Mayoral candidate hopes to improve downtown area
Published 6:18 pm Tuesday, September 24, 2013
A former city council member intends to work with the young people of Dowagiac in order to modernize the downtown area, if elected.
Junior Oliver, formerly an ergonomic consultant with Sealed Power Corporation, has lived in Dowagiac for 65 years, the majority of his life, and feels the atmosphere of the city of Dowagiac has changed substantially during his time there.
“There’s nothing in our downtown area right now that young people are interested in, except the pizza shop,” Oliver said. “If [young people] are downtown, we know where they’re at, and that they’re not out creating mischief.”
Oliver mentioned the handful of empty buildings located in the downtown area, and suggested filling those buildings with a pool hall where there would be no alcohol served, or a video arcade.
Oliver said he has already spoken with several younger people, and has even solicited the help of students at Southwestern Michigan College.
“I would be using the business group from the college, who said it’s a great thing. We would set up some grant searches and loan searches to do it,” he said.

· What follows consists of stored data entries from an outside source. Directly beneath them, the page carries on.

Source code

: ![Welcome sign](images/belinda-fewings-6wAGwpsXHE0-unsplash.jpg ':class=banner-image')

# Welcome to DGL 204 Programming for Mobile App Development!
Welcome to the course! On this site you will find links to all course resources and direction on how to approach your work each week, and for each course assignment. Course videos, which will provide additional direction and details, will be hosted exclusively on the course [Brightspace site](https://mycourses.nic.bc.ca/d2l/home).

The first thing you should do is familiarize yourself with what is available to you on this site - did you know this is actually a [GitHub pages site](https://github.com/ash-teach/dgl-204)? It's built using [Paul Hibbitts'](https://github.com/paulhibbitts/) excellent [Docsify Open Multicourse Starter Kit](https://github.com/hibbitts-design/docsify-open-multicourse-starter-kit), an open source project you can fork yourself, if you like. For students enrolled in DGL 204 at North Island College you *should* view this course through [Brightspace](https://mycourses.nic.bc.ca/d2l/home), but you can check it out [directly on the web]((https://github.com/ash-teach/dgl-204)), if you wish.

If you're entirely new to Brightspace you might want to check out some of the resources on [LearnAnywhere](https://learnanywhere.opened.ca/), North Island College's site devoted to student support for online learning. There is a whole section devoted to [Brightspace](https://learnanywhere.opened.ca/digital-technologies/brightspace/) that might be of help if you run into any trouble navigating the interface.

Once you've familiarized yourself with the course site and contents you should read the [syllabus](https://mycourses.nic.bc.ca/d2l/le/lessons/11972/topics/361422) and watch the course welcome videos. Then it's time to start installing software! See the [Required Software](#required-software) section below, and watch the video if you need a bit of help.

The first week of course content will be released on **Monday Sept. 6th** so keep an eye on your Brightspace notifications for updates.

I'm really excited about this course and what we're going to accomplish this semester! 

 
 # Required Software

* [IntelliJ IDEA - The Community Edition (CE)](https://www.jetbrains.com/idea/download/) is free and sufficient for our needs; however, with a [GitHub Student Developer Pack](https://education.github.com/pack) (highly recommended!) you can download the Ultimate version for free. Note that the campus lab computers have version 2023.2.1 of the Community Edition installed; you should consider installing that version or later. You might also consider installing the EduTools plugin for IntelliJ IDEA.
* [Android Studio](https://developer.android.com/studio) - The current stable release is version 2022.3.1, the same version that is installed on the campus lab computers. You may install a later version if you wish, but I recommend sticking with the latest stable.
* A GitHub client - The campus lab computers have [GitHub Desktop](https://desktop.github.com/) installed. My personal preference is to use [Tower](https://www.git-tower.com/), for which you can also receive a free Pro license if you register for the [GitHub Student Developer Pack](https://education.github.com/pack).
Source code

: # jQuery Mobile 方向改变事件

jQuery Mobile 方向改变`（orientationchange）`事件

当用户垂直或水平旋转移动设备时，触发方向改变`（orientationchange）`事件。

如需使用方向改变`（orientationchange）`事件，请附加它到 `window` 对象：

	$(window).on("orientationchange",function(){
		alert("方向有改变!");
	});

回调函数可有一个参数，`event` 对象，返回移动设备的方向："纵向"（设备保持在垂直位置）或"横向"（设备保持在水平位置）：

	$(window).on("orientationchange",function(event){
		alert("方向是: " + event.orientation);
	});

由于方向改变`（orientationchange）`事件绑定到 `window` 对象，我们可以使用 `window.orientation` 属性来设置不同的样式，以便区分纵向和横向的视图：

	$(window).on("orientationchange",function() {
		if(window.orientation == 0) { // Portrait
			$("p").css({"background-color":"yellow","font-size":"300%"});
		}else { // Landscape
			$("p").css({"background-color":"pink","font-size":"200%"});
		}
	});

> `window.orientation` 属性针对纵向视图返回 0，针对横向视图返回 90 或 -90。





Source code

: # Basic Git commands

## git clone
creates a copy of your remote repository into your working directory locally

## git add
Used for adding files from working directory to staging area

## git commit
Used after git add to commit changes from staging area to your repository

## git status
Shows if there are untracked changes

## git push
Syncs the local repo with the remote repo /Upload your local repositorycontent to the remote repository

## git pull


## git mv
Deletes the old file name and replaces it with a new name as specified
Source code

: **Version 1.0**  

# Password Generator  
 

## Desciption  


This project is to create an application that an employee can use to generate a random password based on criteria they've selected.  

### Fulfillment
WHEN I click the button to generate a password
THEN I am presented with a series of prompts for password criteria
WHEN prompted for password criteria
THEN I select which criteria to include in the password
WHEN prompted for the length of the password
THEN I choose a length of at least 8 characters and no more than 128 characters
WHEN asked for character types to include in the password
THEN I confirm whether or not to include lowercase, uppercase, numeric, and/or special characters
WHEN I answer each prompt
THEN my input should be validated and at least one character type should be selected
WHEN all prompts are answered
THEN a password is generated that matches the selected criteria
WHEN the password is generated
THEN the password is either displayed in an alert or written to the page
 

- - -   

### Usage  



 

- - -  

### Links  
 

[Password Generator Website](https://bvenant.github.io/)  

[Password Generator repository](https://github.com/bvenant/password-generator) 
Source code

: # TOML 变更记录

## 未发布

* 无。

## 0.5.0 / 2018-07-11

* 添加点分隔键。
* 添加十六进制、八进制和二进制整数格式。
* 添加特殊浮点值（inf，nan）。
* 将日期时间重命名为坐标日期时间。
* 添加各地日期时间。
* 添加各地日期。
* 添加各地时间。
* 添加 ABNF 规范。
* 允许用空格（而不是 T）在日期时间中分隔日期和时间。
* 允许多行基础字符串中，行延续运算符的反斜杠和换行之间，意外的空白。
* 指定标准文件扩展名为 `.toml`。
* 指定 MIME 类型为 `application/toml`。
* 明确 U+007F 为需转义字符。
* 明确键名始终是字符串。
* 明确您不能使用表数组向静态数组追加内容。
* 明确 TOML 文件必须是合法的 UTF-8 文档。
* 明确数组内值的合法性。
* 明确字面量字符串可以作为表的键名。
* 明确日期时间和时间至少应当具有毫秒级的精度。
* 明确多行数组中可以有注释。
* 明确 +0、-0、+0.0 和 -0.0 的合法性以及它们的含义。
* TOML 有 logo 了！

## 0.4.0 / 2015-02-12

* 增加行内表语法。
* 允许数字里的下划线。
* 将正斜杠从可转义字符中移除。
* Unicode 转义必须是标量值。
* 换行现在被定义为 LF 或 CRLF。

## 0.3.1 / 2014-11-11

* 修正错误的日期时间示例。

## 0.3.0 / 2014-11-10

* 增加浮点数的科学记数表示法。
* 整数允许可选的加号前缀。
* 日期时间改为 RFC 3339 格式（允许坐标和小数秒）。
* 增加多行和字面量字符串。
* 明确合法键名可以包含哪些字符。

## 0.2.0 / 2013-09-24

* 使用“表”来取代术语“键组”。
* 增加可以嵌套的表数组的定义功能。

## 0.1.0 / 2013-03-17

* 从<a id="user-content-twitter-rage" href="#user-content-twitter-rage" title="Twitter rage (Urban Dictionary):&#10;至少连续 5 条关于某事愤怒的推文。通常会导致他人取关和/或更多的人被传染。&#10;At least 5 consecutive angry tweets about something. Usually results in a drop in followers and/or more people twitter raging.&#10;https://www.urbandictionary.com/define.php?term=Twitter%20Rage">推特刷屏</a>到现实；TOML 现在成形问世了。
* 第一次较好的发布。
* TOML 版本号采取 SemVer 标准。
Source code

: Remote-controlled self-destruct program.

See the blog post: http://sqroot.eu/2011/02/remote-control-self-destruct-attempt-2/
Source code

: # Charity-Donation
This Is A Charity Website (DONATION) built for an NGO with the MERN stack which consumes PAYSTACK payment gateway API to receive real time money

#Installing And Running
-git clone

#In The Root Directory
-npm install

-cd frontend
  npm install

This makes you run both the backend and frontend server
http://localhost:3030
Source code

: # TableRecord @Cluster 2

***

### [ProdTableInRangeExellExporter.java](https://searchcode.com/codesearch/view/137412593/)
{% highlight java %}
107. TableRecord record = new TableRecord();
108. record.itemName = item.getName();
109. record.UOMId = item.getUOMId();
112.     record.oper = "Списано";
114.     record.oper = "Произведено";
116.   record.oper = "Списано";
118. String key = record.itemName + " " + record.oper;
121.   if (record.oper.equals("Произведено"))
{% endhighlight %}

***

“My main reason for running for mayor is that I have a different outlet for what the city needs to be. I just feel that with the help of the young people that I can bring some enthusiasm back that used to be there when I was there.”
In a letter announcing his mayoral candidacy, Oliver wrote that his “vision for the city is to rejuvenate the city by bringing new ideas of renovating some of the downtown and changing some of it to a more modern theme that our young adults would be proud of.”
On the city’s webpage, Mayor Donald Lyons welcomes visitors of the Dowagiac area stating, “I’m sure that you’ll be impressed with [Dowagiac’s] Victorian charm, embodied by our vibrant and alive downtown and our many fine and stately older homes as well as our commitment to the exciting promises of the 21st Century.”
Oliver argues that the downtown is not as modernized as it could be.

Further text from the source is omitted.